Ci sono artisti che impiegano la potenza del digitale in senso non solo creativo ed estetico, ma anche etico e consapevole. Tra questi c'è certamente Malik Afegbua, che nel campo della creazione di immagini artificiali, cerca di fornire un modello positivo possibilmente educante.

Il problema è però sempre lo stesso: come distingueremo il vero dal falso nell'era della AI?

Un recente studio condotto da ricercatori in Australia, Canada e Gran Bretagna, guidato dalla psicologa cognitiva Amy Dawel della Australian National University, ha evidenziato come i volti creati dall’IA siano percepiti come più realistici di quelli veri. Nel campione preso in considerazione, solo il 5% dei volti reali sono stati riconosciuti come tali, a fronte del 66% di quelli artificiali avvertiti come veri.
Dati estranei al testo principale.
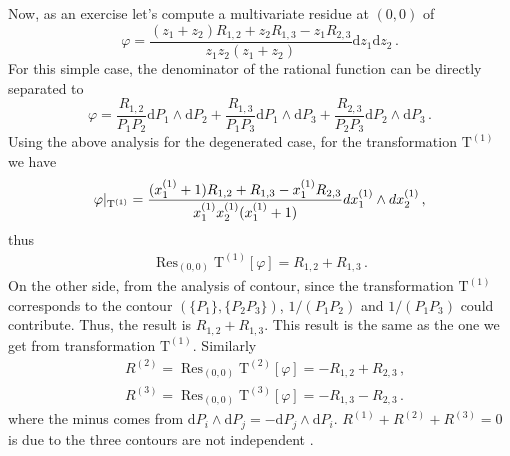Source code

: \documentclass[a4paper,11pt]{article}
\newcommand{\nn}{\nonumber}
\newcommand{\nd}{\mathrm{d}}
\newcommand{\nT}{\mathrm{T}}
\newcommand{\bea}{\begin{eqnarray}}
\newcommand{\eea}{\end{eqnarray}}
\DeclareMathOperator{\Res}{Res}
\begin{document}
Now, as an exercise let's compute a multivariate residue  at $(0,0)$ of
\begin{equation}
\varphi=\frac{\left(z_1+z_2\right) R_{1,2}+z_2 R_{1,3}-z_1 R_{2,3}}{z_1 z_2 \left(z_1+z_2\right)}\nd z_1 \nd z_2 \, .
\end{equation}
For this simple case, the denominator of the rational function  can be directly separated to
\begin{equation}
\varphi=\frac{R_{1,2}}{P_1 P_2}\nd P_1 \wedge \nd P_2 + \frac{R_{1,3}}{P_1 P_3}\nd P_1 \wedge \nd P_3+\frac{R_{2,3}}{P_2 P_3}\nd P_2 \wedge \nd P_3 \, .
\end{equation}
Using the above analysis for the degenerated case, for the transformation $\nT^{(1)}$ we have 
%
\bea \varphi|_{\nT^{(1)}}={ (x_1^{(1)}+1) R_{1,2}+ R_{1,3}-x_1^{(1)} R_{2,3}\over x_1^{(1)}x_2^{(1)}(x_1^{(1)}+1) }
dx_1^{(1)}\wedge dx_2^{(1)} \, , \eea
%
thus
%
\bea \Res_{(0,0)} \nT^{(1)}[\varphi] = R_{1,2}+R_{1,3} \,. \eea
%
On the other side, from the analysis of contour, since the transformation $\nT^{(1)}$ corresponds to the contour $(\{P_1\},\{P_2 P_3\})$, $1/(P_1P_2)$ and $1/(P_1P_3)$ could contribute. Thus, the result is $R_{1,2}+R_{1,3}$. This result is the same as the one we get from transformation $\nT^{(1)}$. 
Similarly
\begin{align}
&R^{(2)}=\Res_{(0,0)} \nT^{(2)}[\varphi] = -R_{1,2}+R_{2,3}  \,,\nn\\
&R^{(3)}=\Res_{(0,0)} \nT^{(3)}[\varphi] = -R_{1,3}-R_{2,3} \, .
\end{align}
where the minus comes from $\nd P_i \wedge \nd P_j = -\nd P_j \wedge \nd P_i $. 
 $R^{(1)}+R^{(2)}+R^{(3)}=0$ is due to the three contours are not independent \cite{Larsen:2017aqb}.
\end{document}
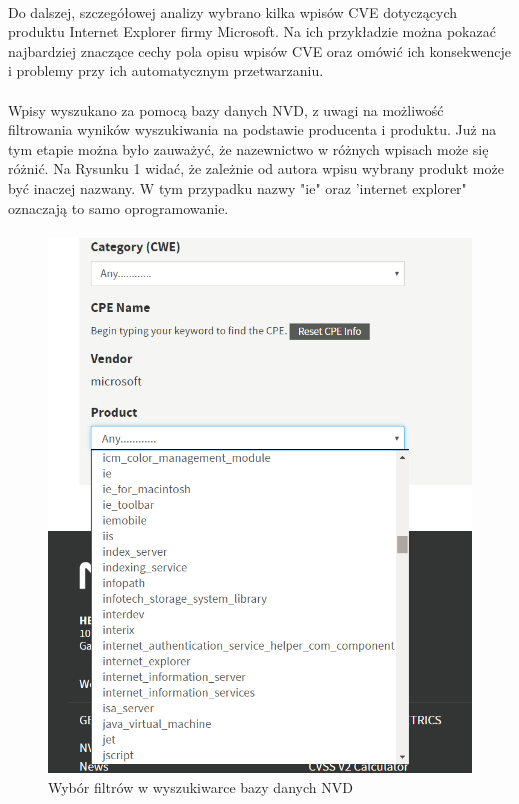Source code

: \documentclass[a4paper,12pt,twoside]{article}
\begin{document}
\paragraph{}
Do dalszej, szczegółowej analizy wybrano kilka wpisów CVE dotyczących produktu Internet Explorer firmy Microsoft. Na ich przykładzie można pokazać najbardziej znaczące cechy pola opisu wpisów CVE oraz omówić ich konsekwencje i problemy przy ich automatycznym przetwarzaniu. 
\paragraph{}
Wpisy wyszukano za pomocą bazy danych NVD, z uwagi na możliwość filtrowania wyników wyszukiwania na podstawie producenta i produktu. Już na tym etapie można było zauważyć, że nazewnictwo w różnych wpisach może się różnić. Na Rysunku 1 widać, że zależnie od autora wpisu wybrany produkt może być inaczej nazwany. W tym przypadku nazwy "ie" oraz 'internet explorer" oznaczają to samo oprogramowanie. 


\paragraph{}
\begin{figure}[h]
    \centering
    \includegraphics[width=1.0\textwidth]{image/001NVDSearchResults.png}
    \caption{Wybór filtrów w wyszukiwarce bazy danych NVD}
\end{figure}
\end{document}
La ricerca, oltre a trattare il problema enorme della capacità di discernimento di volti falsi creati dai nuovi strumenti digitali, illustra anche la tendenza delle IA, verificata in diversi altri studi, ad amplificare il ‘vecchio’ problema degli stereotipi e della discriminazione attraverso le immagini:

“Data la rapida evoluzione del mondo in seguito all’introduzione dell’IA, è fondamentale assicurarsi che nessuno rimanga indietro o risulti svantaggiato in qualsiasi situazione, si tratti di etnia, genere, età.”
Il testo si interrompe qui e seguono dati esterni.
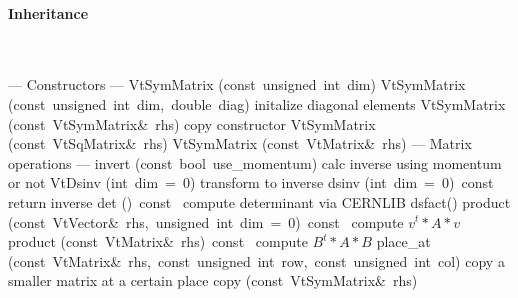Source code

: \documentclass{article}
\begin{document}
\begin{cxxentry}
\begin{cxxclass}
\begin{cxxInheritance}
\paragraph{Inheritance}\strut\smallskip\strut\\
\end{cxxInheritance}
\begin{cxxpublic}
\cxxitem{}
        {--- Constructors --- }
        {}
        {}
        {}
\label{cxx.2.4.1}
\cxxitem{}
        {VtSymMatrix}
        {(const\ unsigned\ int\ dim)}
        {}
        {}
\label{cxx.2.4.2}
\cxxitem{}
        {VtSymMatrix}
        {(const\ unsigned\ int\ dim,\ double\ diag)}
        { initalize diagonal elements}
        {}
\label{cxx.2.4.3}
\cxxitem{}
        {VtSymMatrix}
        {(const\ VtSymMatrix\&\ rhs)}
        { copy constructor}
        {}
\label{cxx.2.4.4}
\cxxitem{}
        {VtSymMatrix}
        {(const\ VtSqMatrix\&\ rhs)}
        {}
        {}
\label{cxx.2.4.5}
\cxxitem{}
        {VtSymMatrix}
        {(const\ VtMatrix\&\ rhs)}
        {}
        {}
\label{cxx.2.4.6}
\cxxitem{}
        {--- Matrix operations --- }
        {}
        {}
        {}
\label{cxx.2.4.7}
        {invert}
        {(const\ bool\ use\_momentum)}
        { calc inverse using momentum or not}
        {}
\label{cxx.2.4.8}
        {VtDsinv}
        {(int\ dim\ =\ 0)}
        { transform to inverse}
        {}
\label{cxx.2.4.9}
        {dsinv}
        {(int\ dim\ =\ 0)\ const\ }
        { return inverse}
        {}
\label{cxx.2.4.10}
        {det}
        {()\ const\ }
        { compute determinant via CERNLIB dsfact()}
        {}
\label{cxx.2.4.11}
        {product}
        {(const\ VtVector\&\ rhs,\ unsigned\ int\ dim\ =\ 0)\ const\ }
        { compute $v^t*A*v$}
        {}
\label{cxx.2.4.12}
        {product}
        {(const\ VtMatrix\&\ rhs)\ const\ }
        { compute $B^t*A*B$}
        {}
\label{cxx.2.4.13}
        {place\_at}
        {(const\ VtMatrix\&\ rhs,\ const\ unsigned\ int\ row,\ const\ unsigned\ int\ col)}
        { copy a smaller matrix at a certain place}
        {}
\label{cxx.2.4.14}
        {copy}
        {(const\ VtSymMatrix\&\ rhs)}

\end{cxxpublic}
\end{cxxclass}
\end{cxxentry}
\end{document}
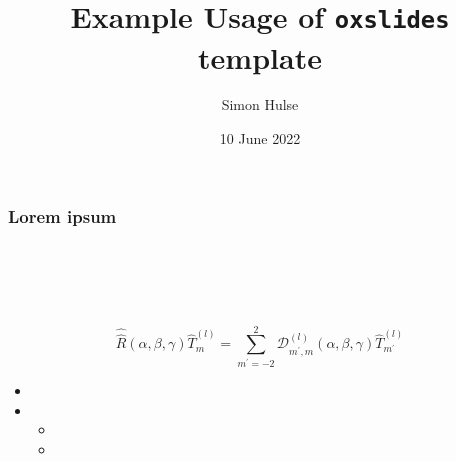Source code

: \documentclass[mfbranding]{oxslides}
\title[\texttt{oxslides Example}]{Example Usage of \texttt{oxslides} template}
\author{Simon Hulse}
\date[10/6/22]{10 June 2022}
\begin{document}
\begin{frame}
  \titlepage
\end{frame}

\begin{frame}
    \frametitle{Lorem ipsum}
    \framesubtitle{\lipsum[1][2]}
  \lipsum[1][3]\\
  \textbf{\lipsum[1][4]}\\
  \textit{\lipsum[1][5]}\\
  \texttt{\lipsum[1][6]}\\
  \[ \hat{\hat{R}} (\alpha, \beta, \gamma) \hat{T}_m^{(l)} = \sum_{m^{\prime} = -2}^2 \mathcal{D}_{m^{\prime}, m}^{(l)} (\alpha, \beta, \gamma) \hat{T}_{m^{\prime}}^{(l)} \]
  \begin{itemize}
      \item \lipsum[1][7]
      \item \lipsum[1][8]
      \begin{itemize}
          \item \lipsum[1][9]
          \item \lipsum[1][10]
      \end{itemize}
  \end{itemize}
\end{frame}
\end{document}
La Dott.ssa Dawel, di fronte al problema emerso, sottolinea inoltre come sia necessario affrontare il problema attraverso una formazione mirata: “Dato che gli esseri umani non sono più in grado di riconoscere i volti creati dall’IA, la società ha bisogno di strumenti in grado di identificare con precisione gli impostori che si avvalgono di questa tecnologia. Educare le persone a una percezione realistica in relazione ai volti generati dall’IA potrebbe contribuire a renderle consapevoli di fronte alle immagini presenti online.”

E dunque come guardare in faccia la realtà con la certezza che si tratti di realtà?
Il tutto rimanda anche alla nostra dipedenza tecnologica: lo smarthphone ci rende felici o ansiosi?
 

La scelta di Ed
 

Il Pew Rersearch Center di Washington ha pubblicato la scorsa primavera un report prezioso sul rapporto tra adolescenti e dispositivi digitali. Alla domanda di come si sentono ragazze e ragazzi quando restano senza smartphone o tablet, il 32% ha affermato di sentirsi ‘felice’, il 25% ‘sereno’. Dati che fanno pensare a come i piccoli schermi quotidiani siano per gli adolescenti una presenza problematica, che faticano però a gestire;  come confermano anche le altre risposte date, che ribadiscono una chiara dipendenza dal mezzo: la mancanza del telefono digitale rende ‘ansioso’ il 10% del campione, fa sentire ‘solo’ un altro 8% e ‘arrabbiato’ il 7%.

Numeri preoccupanti, sui quali riflettere nelle scelte da compiere a livello istituzionale sul rapporto tra strumenti digitali e nuove generazioni.

E tuttavia siamo gettati nel mondo delle immagini. Pensiamo a come si comunica il rischio ambientale e climatico. Sono soprattutto le immagini a svolgere un ruolo di primo piano. Ecco due esempi che dicono qualcosa:
 

E' evidente che servono competenze per comprendere se l'immagine è reale o come nel caso (sopra) generata dalla IA.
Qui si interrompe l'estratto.